なお、適正量のベイニティックフェライトまたはベイナイトを生成させる場合には、冷却停止温度は、500〜600℃とすることが好ましい。冷却停止温度が500℃未満では、上記したようにマルテンサイトが生成したり、ベイニティックフェライトまたはベイナイトが過剰に生成し、熱延鋼板の板形状が低下する。また、600℃を超えて高温になると、初析フェライトの生成量が過剰となり、セメンタイトが不均一に分散した組織となりやすい。
ついで、これら熱延鋼板に酸洗処理を施し、表2に示す条件(圧下率)で冷間圧延を施し冷延鋼板(板厚:1.8mm、板厚公差0.05mm)とした。なお、冷間圧延後、レベラーにて形状矯正を行った。
(1)組織観察
得られた熱延鋼板から組織観察用試験片を採取し、該試験片の圧延方向に平行な板厚断面を研磨・腐食(ナイタール)したのち、走査型電子顕微鏡(SEM)を用いて、組織を各30視野以上撮像(倍率:1500〜5000倍)した。得られた組織写真について画像処理により、基地組織の種類およびそれら組織の体積分率を測定した。また、初析フェライトおよびパーライトの粒径も画像処理により求めた。なお、初析フェライトおよびパーライトの粒径は、各粒の面積を測定し、得られた面積から各粒の円相当径を求め、それらの値を算術平均し、各熱延鋼板の各相の平均粒径とした。なお、ここでポリゴナルフェライトとして観察される組織を初析フェライトとした。
得られた熱延鋼板から圧延方向に引張方向が一致するようにJIS5号引張試験片を採取し、JIS Z 2241規定に準拠して引張試験を実施し、引張強さTSを測定した。
(3)平坦度試験
得られた冷延鋼板から試験片(大きさ:120×120mm)を採取し、該試験片から、クリアランス10%の条件下で円盤試験片(φ100mm)を打抜き、打抜かれた円盤試験片の平坦度を測定した。平坦度は、打抜かれた円盤試験片を、図1に示す角筒状治具(ギャップ:1.95×105×400mm)のギャップ内に落とし、その通過具合によって評価した。円盤試験片がギャップ内を通過した場合を○、円盤試験片が途中で引っ掛かり、ギャップを通過しなかった場合を×として平坦度を評価した。

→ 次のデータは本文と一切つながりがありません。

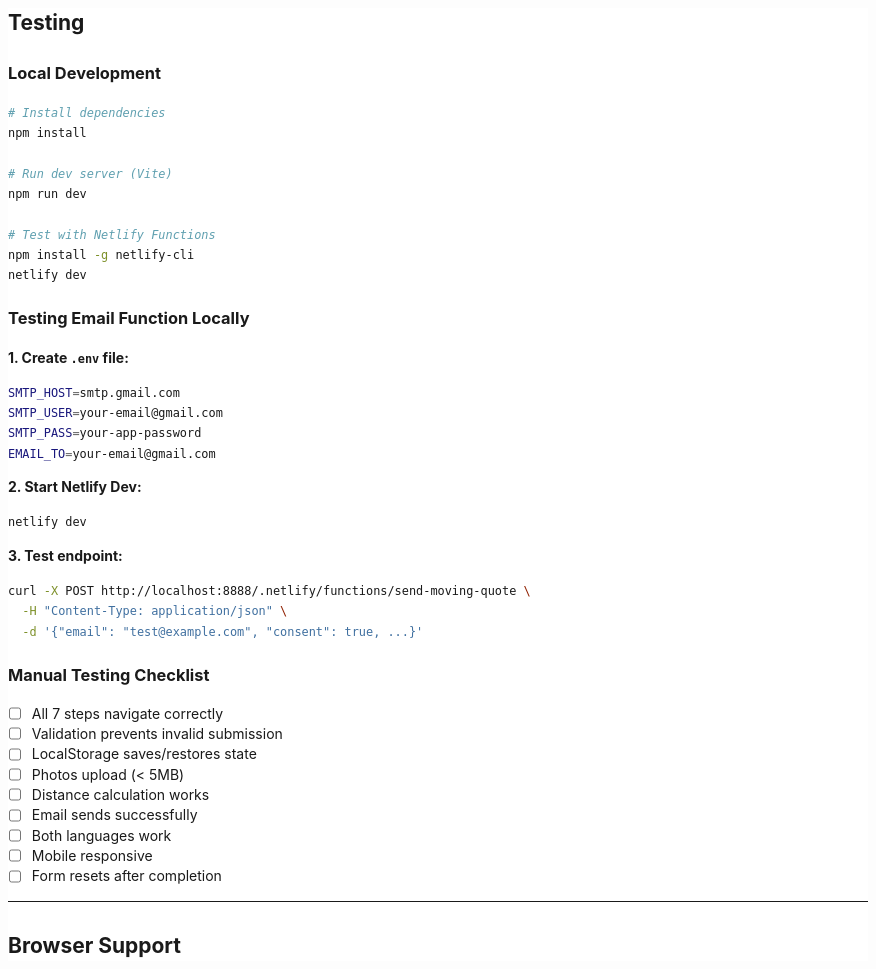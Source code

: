
## Testing

### Local Development

```bash
# Install dependencies
npm install

# Run dev server (Vite)
npm run dev

# Test with Netlify Functions
npm install -g netlify-cli
netlify dev
```

### Testing Email Function Locally

**1. Create `.env` file:**
```bash
SMTP_HOST=smtp.gmail.com
SMTP_USER=your-email@gmail.com
SMTP_PASS=your-app-password
EMAIL_TO=your-email@gmail.com
```

**2. Start Netlify Dev:**
```bash
netlify dev
```

**3. Test endpoint:**
```bash
curl -X POST http://localhost:8888/.netlify/functions/send-moving-quote \
  -H "Content-Type: application/json" \
  -d '{"email": "test@example.com", "consent": true, ...}'
```

### Manual Testing Checklist

- [ ] All 7 steps navigate correctly
- [ ] Validation prevents invalid submission
- [ ] LocalStorage saves/restores state
- [ ] Photos upload (< 5MB)
- [ ] Distance calculation works
- [ ] Email sends successfully
- [ ] Both languages work
- [ ] Mobile responsive
- [ ] Form resets after completion

---

## Browser Support
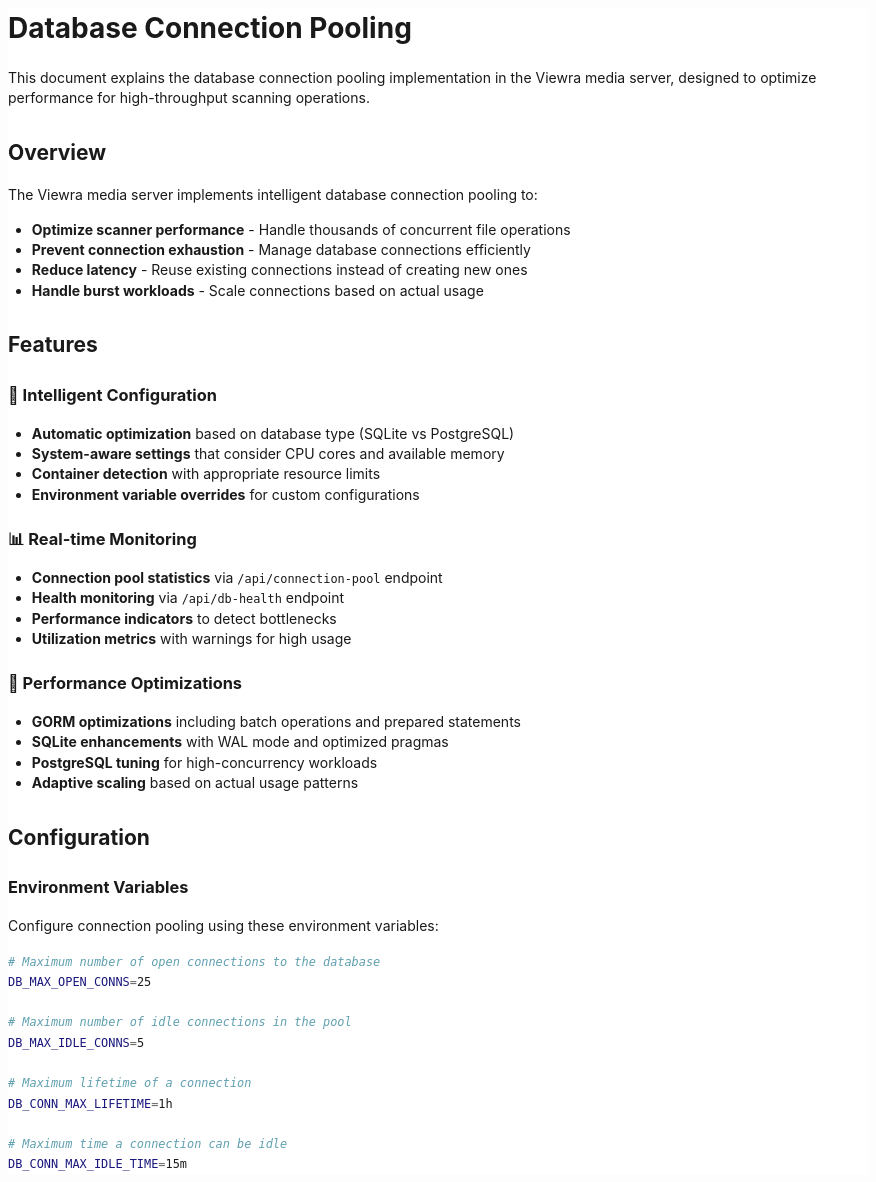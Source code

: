 # Database Connection Pooling

This document explains the database connection pooling implementation in the Viewra media server, designed to optimize performance for high-throughput scanning operations.

## Overview

The Viewra media server implements intelligent database connection pooling to:

- **Optimize scanner performance** - Handle thousands of concurrent file operations
- **Prevent connection exhaustion** - Manage database connections efficiently
- **Reduce latency** - Reuse existing connections instead of creating new ones
- **Handle burst workloads** - Scale connections based on actual usage

## Features

### 🎯 Intelligent Configuration

- **Automatic optimization** based on database type (SQLite vs PostgreSQL)
- **System-aware settings** that consider CPU cores and available memory
- **Container detection** with appropriate resource limits
- **Environment variable overrides** for custom configurations

### 📊 Real-time Monitoring

- **Connection pool statistics** via `/api/connection-pool` endpoint
- **Health monitoring** via `/api/db-health` endpoint
- **Performance indicators** to detect bottlenecks
- **Utilization metrics** with warnings for high usage

### 🔧 Performance Optimizations

- **GORM optimizations** including batch operations and prepared statements
- **SQLite enhancements** with WAL mode and optimized pragmas
- **PostgreSQL tuning** for high-concurrency workloads
- **Adaptive scaling** based on actual usage patterns

## Configuration

### Environment Variables

Configure connection pooling using these environment variables:

```bash
# Maximum number of open connections to the database
DB_MAX_OPEN_CONNS=25

# Maximum number of idle connections in the pool
DB_MAX_IDLE_CONNS=5

# Maximum lifetime of a connection
DB_CONN_MAX_LIFETIME=1h

# Maximum time a connection can be idle
DB_CONN_MAX_IDLE_TIME=15m
```
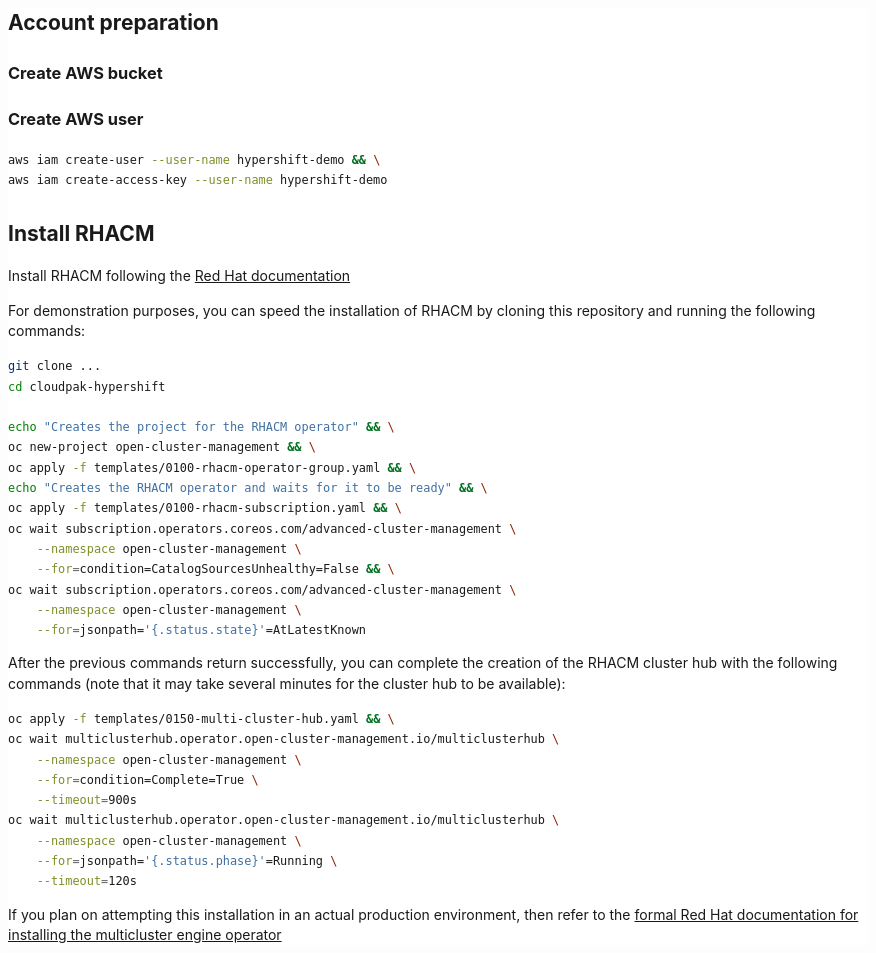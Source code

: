 ## Account preparation

### Create AWS bucket

### Create AWS user

```sh
aws iam create-user --user-name hypershift-demo && \
aws iam create-access-key --user-name hypershift-demo
```

## Install RHACM

Install RHACM following the [Red Hat documentation](https://access.redhat.com/documentation/en-us/red_hat_advanced_cluster_management_for_kubernetes/2.6/html/install/index)

For demonstration purposes, you can speed the installation of RHACM by cloning this repository and running the following commands:

```sh
git clone ...
cd cloudpak-hypershift

echo "Creates the project for the RHACM operator" && \
oc new-project open-cluster-management && \
oc apply -f templates/0100-rhacm-operator-group.yaml && \
echo "Creates the RHACM operator and waits for it to be ready" && \
oc apply -f templates/0100-rhacm-subscription.yaml && \
oc wait subscription.operators.coreos.com/advanced-cluster-management \
    --namespace open-cluster-management \
    --for=condition=CatalogSourcesUnhealthy=False && \
oc wait subscription.operators.coreos.com/advanced-cluster-management \
    --namespace open-cluster-management \
    --for=jsonpath='{.status.state}'=AtLatestKnown
```

After the previous commands return successfully, you can complete the creation of the RHACM cluster hub with the following commands (note that it may take several minutes for the cluster hub to be available):

```sh
oc apply -f templates/0150-multi-cluster-hub.yaml && \
oc wait multiclusterhub.operator.open-cluster-management.io/multiclusterhub \
    --namespace open-cluster-management \
    --for=condition=Complete=True \
    --timeout=900s
oc wait multiclusterhub.operator.open-cluster-management.io/multiclusterhub \
    --namespace open-cluster-management \
    --for=jsonpath='{.status.phase}'=Running \
    --timeout=120s
```

If you plan on attempting this installation in an actual production environment, then refer to the [formal Red Hat documentation for installing the multicluster engine operator](https://access.redhat.com/documentation/en-us/red_hat_advanced_cluster_management_for_kubernetes/2.6/html/multicluster_engine/multicluster_engine_overview#mce-intro)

得られた冷延鋼板から試験片を採取し、該試験片の板面を研磨した後、ビッカース硬さ計(試験力:9.8N)を用いて各10点測定し算術平均して、各鋼板の板面平均硬さHVを求めた。ここで、板面平均硬さHVが250HV以上の場合を耐摩耗性良として評価した。
得られた結果を表3に示す。
Claims (7)
- 熱延鋼板に30〜70%の圧下率で冷間圧延を施してなる冷延鋼板であって、前記熱延鋼板が、質量%で、
C:0.05〜0.10%未満、 Si:0.5%以下、
Mn:0.20〜2.0%、 P:0.03%以下、
S:0.020%以下、 Cr:0.05〜0.5%
を含み、残部がFe及び不可避的不純物からなる組成と、初析フェライトとパーライトとからなる基地を有し、前記初析フェライトの平均粒径が20μm以下で、前記パーライトの平均粒径が5μm以下であり、前記パーライトが、体積率で30%以下の組織分率を有し、かつ前記基地中に存在するセメンタイトが平均で、1.0×104個/mm2以上分散した組織と、を有する引張強さ:440MPa以上の熱延鋼板であることを特徴とする、打抜き加工後の平坦度に優れた冷延鋼板。 - 熱延鋼板に30〜70%の圧下率で冷間圧延を施してなる冷延鋼板であって、前記熱延鋼板が、質量%で、
C:0.05〜0.10%未満、 Si:0.5%以下、
Mn:0.20〜2.0%、 P:0.03%以下、
S:0.020%以下、 Cr:0.05〜0.5%
を含み、残部がFe及び不可避的不純物からなる組成と、初析フェライトとパーライトと、さらに、ベイニティックフェライトまたはベイナイトとからなる基地を有し、前記初析フェライトの平均粒径が20μm以下で、前記パーライトの平均粒径が5μm以下であり、前記パーライトが、体積率で30%以下の組織分率を有し、前記ベイニティックフェライトまたはベイナイトが、体積率で50〜55%の組織分率を有し、かつ前記基地中に存在するセメンタイトが平均で、1.0×104個/mm2以上分散した組織と、を有する引張強さ:440MPa以上の熱延鋼板であることを特徴とする、打抜き加工後の平坦度に優れた冷延鋼板。 - 前記組成に加えてさらに、質量%で、Ti:0.01〜0.1%、B:0.0005〜0.005%のうちから選ばれた1種または2種を含有することを特徴とする請求項1または2に記載の冷延鋼板。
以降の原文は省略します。